Assignment: Hunt through the lines below for the string "环境资源" and copy each one that has it.

Data records
"""

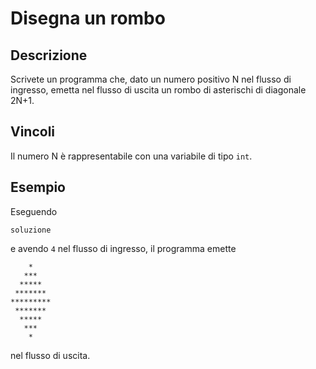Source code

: Disegna un rombo
================

Descrizione
-----------

Scrivete un programma che, dato un numero positivo N nel flusso di ingresso,
emetta nel flusso di uscita un rombo di asterischi di diagonale 2N+1.


Vincoli
-------

Il numero N è rappresentabile con una variabile di tipo `int`.


Esempio
-------

Eseguendo

	soluzione

e avendo `4` nel flusso di ingresso, il programma emette

	    *
	   ***
	  *****
	 *******
	*********
	 *******
	  *****
	   ***
	    *

nel flusso di uscita.
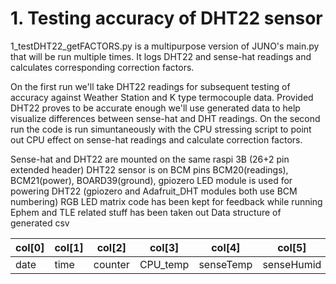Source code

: # 1. Testing accuracy of DHT22 sensor
1_testDHT22_getFACTORS.py is a multipurpose version of JUNO's main.py that will be run multiple times. It logs DHT22 and sense-hat readings and calculates corresponding correction factors.

On the first run we'll take DHT22 readings for subsequent testing of accuracy against Weather Station and K type termocouple data.
Provided DHT22 proves to be accurate enough we'll use generated data to help visualize differences between sense-hat and DHT readings.
On the second run the code is run simuntaneously with the CPU stressing script
to point out CPU effect on sense-hat readings
and calculate correction factors.

Sense-hat and DHT22 are mounted on the same raspi 3B (26+2 pin extended header)
DHT22 sensor is on BCM pins BCM20(readings), BCM21(power), BOARD39(ground),
gpiozero LED module is used for powering DHT22 (gpiozero and Adafruit_DHT modules
both use BCM numbering)
RGB LED matrix code has been kept for feedback while running
Ephem and TLE related stuff has been taken out
Data structure of generated csv

col[0] | col[1] | col[2] | col[3] | col[4] | col[5]	| col[6] | col[7] | col[8]
------ | ------ | ------ | ------ | ------ | ------ | ------ | ------ | ------
date | time | counter | CPU_temp | senseTemp | senseHumid |	sensePres | DHT_Temp | DHT_Humid
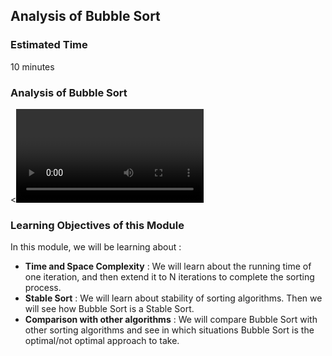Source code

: ## Analysis of Bubble Sort
### Estimated Time

10 minutes

### Analysis of Bubble Sort

<<video>>

### Learning Objectives of this Module

In this module, we will be learning about :

- **Time and Space Complexity** : We will learn about the running time of one iteration, and then extend it to N iterations to complete the sorting process.
- **Stable Sort** : We will learn about stability of sorting algorithms. Then we will see how Bubble Sort is a Stable Sort.
- **Comparison with other algorithms** : We will compare Bubble Sort with other sorting algorithms and see in which situations Bubble Sort is the optimal/not optimal approach to take.

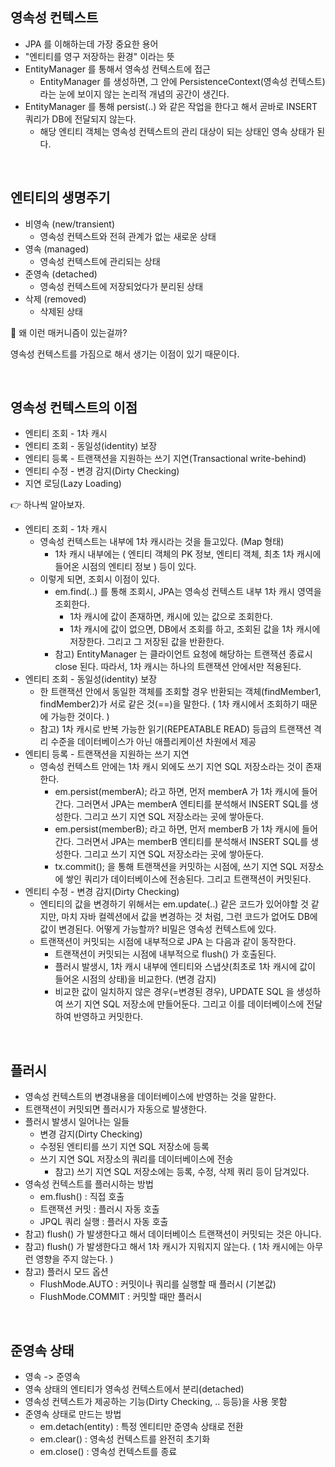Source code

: ## 영속성 컨텍스트 ##
- JPA 를 이해하는데 가장 중요한 용어
- "엔티티를 영구 저장하는 환경" 이라는 뜻
- EntityManager 를 통해서 영속성 컨텍스트에 접근
  - EntityManager 를 생성하면, 그 안에 PersistenceContext(영속성 컨텍스트)라는 눈에 보이지 않는 논리적 개념의 공간이 생긴다.
- EntityManager 를 통해 persist(..) 와 같은 작업을 한다고 해서 곧바로 INSERT 쿼리가 DB에 전달되지 않는다.
  - 해당 엔티티 객체는 영속성 컨텍스트의 관리 대상이 되는 상태인 영속 상태가 된다.

<br>

## 엔티티의 생명주기 ##

- 비영속 (new/transient)
  - 영속성 컨텍스트와 전혀 관계가 없는 새로운 상태
- 영속 (managed)
  - 영속성 컨텍스트에 관리되는 상태
- 준영속 (detached)
  - 영속성 컨텍스트에 저장되었다가 분리된 상태
- 삭제 (removed)
  - 삭제된 상태
 
🤔 왜 이런 매커니즘이 있는걸까?

영속성 컨텍스트를 가짐으로 해서 생기는 이점이 있기 때문이다.

<br>

## 영속성 컨텍스트의 이점 ##

- 엔티티 조회 - 1차 캐시
- 엔티티 조회 - 동일성(identity) 보장
- 엔티티 등록 - 트랜잭션을 지원하는 쓰기 지연(Transactional write-behind)
- 엔티티 수정 - 변경 감지(Dirty Checking)
- 지연 로딩(Lazy Loading)
 

👉 하나씩 알아보자.

- 엔티티 조회 - 1차 캐시
  - 영속성 컨텍스트는 내부에 1차 캐시라는 것을 들고있다. (Map 형태)
    - 1차 캐시 내부에는 ( 엔티티 객체의 PK 정보, 엔티티 객체, 최초 1차 캐시에 들어온 시점의 엔티티 정보 ) 등이 있다.
  - 이렇게 되면, 조회시 이점이 있다.
    - em.find(..) 를 통해 조회시, JPA는 영속성 컨텍스트 내부 1차 캐시 영역을 조회한다.
      - 1차 캐시에 값이 존재하면, 캐시에 있는 값으로 조회한다.
      - 1차 캐시에 값이 없으면, DB에서 조회를 하고, 조회된 값을 1차 캐시에 저장한다. 그리고 그 저장된 값을 반환한다.
    - 참고) EntityManager 는 클라이언트 요청에 해당하는 트랜잭션 종료시 close 된다. 따라서, 1차 캐시는 하나의 트랜잭션 안에서만 적용된다.
- 엔티티 조회 - 동일성(identity) 보장
  - 한 트랜잭션 안에서 동일한 객체를 조회할 경우 반환되는 객체(findMember1, findMember2)가 서로 같은 것(==)을 말한다. ( 1차 캐시에서 조회하기 때문에 가능한 것이다. )
  - 참고) 1차 캐시로 반복 가능한 읽기(REPEATABLE READ) 등급의 트랜잭션 격리 수준을 데이터베이스가 아닌 애플리케이션 차원에서 제공
- 엔티티 등록 - 트랜잭션을 지원하는 쓰기 지연
  - 영속성 컨텍스트 안에는 1차 캐시 외에도 쓰기 지연 SQL 저장소라는 것이 존재한다.
    - em.persist(memberA); 라고 하면, 먼저 memberA 가 1차 캐시에 들어간다. 그러면서 JPA는 memberA 엔티티를 분석해서 INSERT SQL를 생성한다. 그리고 쓰기 지연 SQL 저장소라는 곳에 쌓아둔다.
    - em.persist(memberB); 라고 하면, 먼저 memberB 가 1차 캐시에 들어간다. 그러면서 JPA는 memberB 엔티티를 분석해서 INSERT SQL를 생성한다. 그리고 쓰기 지연 SQL 저장소라는 곳에 쌓아둔다.
    - tx.commit(); 을 통해 트랜잭션을 커밋하는 시점에, 쓰기 지연 SQL 저장소에 쌓인 쿼리가 데이터베이스에 전송된다. 그리고 트랜잭션이 커밋된다.
- 엔티티 수정 - 변경 감지(Dirty Checking)
  - 엔티티의 값을 변경하기 위해서는 em.update(..) 같은 코드가 있어야할 것 같지만, 마치 자바 컬렉션에서 값을 변경하는 것 처럼, 그런 코드가 없어도 DB에 값이 변경된다. 어떻게 가능할까? 비밀은 영속성 컨텍스트에 있다.
  - 트랜잭션이 커밋되는 시점에 내부적으로 JPA 는 다음과 같이 동작한다.
    - 트랜잭션이 커밋되는 시점에 내부적으로 flush() 가 호출된다.
    - 플러시 발생시, 1차 캐시 내부에 엔티티와 스냅샷(최초로 1차 캐시에 값이 들어온 시점의 상태)을 비교한다. (변경 감지)
    - 비교한 값이 일치하지 않은 경우(=변경된 경우), UPDATE SQL 을 생성하여 쓰기 지연 SQL 저장소에 만들어둔다. 그리고 이를 데이터베이스에 전달하여 반영하고 커밋한다.

<br>

## 플러시 ##
- 영속성 컨텍스트의 변경내용을 데이터베이스에 반영하는 것을 말한다.
- 트랜잭션이 커밋되면 플러시가 자동으로 발생한다.
- 플러시 발생시 일어나는 일들
  - 변경 감지(Dirty Checking)
  - 수정된 엔티티를 쓰기 지연 SQL 저장소에 등록
  - 쓰기 지연 SQL 저장소의 쿼리를 데이터베이스에 전송
    - 참고) 쓰기 지연 SQL 저장소에는 등록, 수정, 삭제 쿼리 등이 담겨있다.
- 영속성 컨텍스트를 플러시하는 방법
  - em.flush() : 직접 호출
  - 트랜잭션 커밋 : 플러시 자동 호출
  - JPQL 쿼리 실행 : 플러시 자동 호출
- 참고) flush() 가 발생한다고 해서 데이터베이스 트랜잭션이 커밋되는 것은 아니다.
- 참고) flush() 가 발생한다고 해서 1차 캐시가 지워지지 않는다. ( 1차 캐시에는 아무런 영향을 주지 않는다. )
- 참고) 플러시 모드 옵션
  - FlushMode.AUTO : 커밋이나 쿼리를 실행할 때 플러시 (기본값)
  - FlushMode.COMMIT : 커밋할 때만 플러시
 
<br>

## 준영속 상태 ##
- 영속 -> 준영속
- 영속 상태의 엔티티가 영속성 컨텍스트에서 분리(detached)
- 영속성 컨텍스트가 제공하는 기능(Dirty Checking, .. 등등)을 사용 못함
- 준영속 상태로 만드는 방법
  - em.detach(entity) : 특정 엔티티만 준영속 상태로 전환
  - em.clear() : 영속성 컨텍스트를 완전히 초기화
  - em.close() : 영속성 컨텍스트를 종료
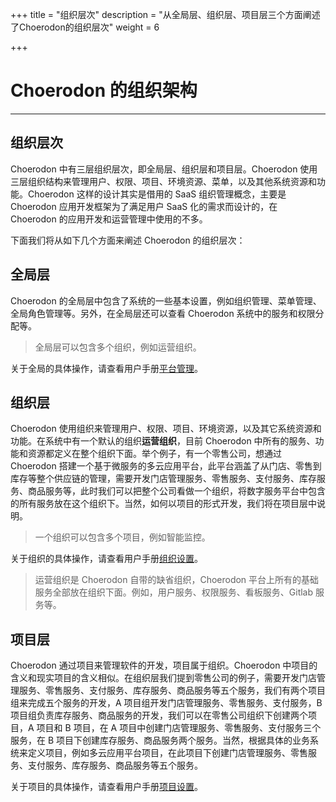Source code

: ﻿+++
title = "组织层次"
description = "从全局层、组织层、项目层三个方面阐述了Choerodon的组织层次"
weight = 6

+++

# Choerodon 的组织架构
---

## 组织层次

Choerodon 中有三层组织层次，即全局层、组织层和项目层。Choerodon 使用三层组织结构来管理用户、权限、项目、环境资源、菜单，以及其他系统资源和功能。Choerodon 这样的设计其实是借用的 SaaS 组织管理概念，主要是 Choerodon 应用开发框架为了满足用户 SaaS 化的需求而设计的，在 Choerodon 的应用开发和运营管理中使用的不多。

下面我们将从如下几个方面来阐述 Choerodon 的组织层次：

## 全局层

Choerodon 的全局层中包含了系统的一些基本设置，例如组织管理、菜单管理、全局角色管理等。另外，在全局层还可以查看 Choerodon 系统中的服务和权限分配等。

<blockquote class="note">
    全局层可以包含多个组织，例如运营组织。
</blockquote>

关于全局的具体操作，请查看用户手册[平台管理](../../user-guide/manager-guide/system-configuration/)。

## 组织层

Choerodon 使用组织来管理用户、权限、项目、环境资源，以及其它系统资源和功能。在系统中有一个默认的组织**运营组织**，目前 Choerodon 中所有的服务、功能和资源都定义在整个组织下面。举个例子，有一个零售公司，想通过 Choerodon 搭建一个基于微服务的多云应用平台，此平台涵盖了从门店、零售到库存等整个供应链的管理，需要开发门店管理服务、零售服务、支付服务、库存服务、商品服务等，此时我们可以把整个公司看做一个组织，将数字服务平台中包含的所有服务放在这个组织下。当然，如何以项目的形式开发，我们将在项目层中说明。

<blockquote class="note">
    一个组织可以包含多个项目，例如智能监控。
</blockquote>

关于组织的具体操作，请查看用户手册[组织设置](../../user-guide/manager-guide/smanager-center/)。

<blockquote class="note">
    运营组织是 Choerodon 自带的缺省组织，Choerodon 平台上所有的基础服务全部放在组织下面。例如，用户服务、权限服务、看板服务、Gitlab 服务等。
</blockquote>

## 项目层

Choerodon 通过项目来管理软件的开发，项目属于组织。Choerodon 中项目的含义和现实项目的含义相似。在组织层我们提到零售公司的例子，需要开发门店管理服务、零售服务、支付服务、库存服务、商品服务等五个服务，我们有两个项目组来完成五个服务的开发，A 项目组开发门店管理服务、零售服务、支付服务，B 项目组负责库存服务、商品服务的开发，我们可以在零售公司组织下创建两个项目，A 项目和 B 项目，在 A 项目中创建门店管理服务、零售服务、支付服务三个服务，在 B 项目下创建库存服务、商品服务两个服务。当然，根据具体的业务系统来定义项目，例如多云应用平台项目，在此项目下创建门店管理服务、零售服务、支付服务、库存服务、商品服务等五个服务。

关于项目的具体操作，请查看用户手册[项目设置](../../user-guide/manager-guide/smanager-center/)。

"""

Solution for this task:
Choerodon 中有三层组织层次，即全局层、组织层和项目层。Choerodon 使用三层组织结构来管理用户、权限、项目、环境资源、菜单，以及其他系统资源和功能。Choerodon 这样的设计其实是借用的 SaaS 组织管理概念，主要是 Choerodon 应用开发框架为了满足用户 SaaS 化的需求而设计的，在 Choerodon 的应用开发和运营管理中使用的不多。
Choerodon 使用组织来管理用户、权限、项目、环境资源，以及其它系统资源和功能。在系统中有一个默认的组织**运营组织**，目前 Choerodon 中所有的服务、功能和资源都定义在整个组织下面。举个例子，有一个零售公司，想通过 Choerodon 搭建一个基于微服务的多云应用平台，此平台涵盖了从门店、零售到库存等整个供应链的管理，需要开发门店管理服务、零售服务、支付服务、库存服务、商品服务等，此时我们可以把整个公司看做一个组织，将数字服务平台中包含的所有服务放在这个组织下。当然，如何以项目的形式开发，我们将在项目层中说明。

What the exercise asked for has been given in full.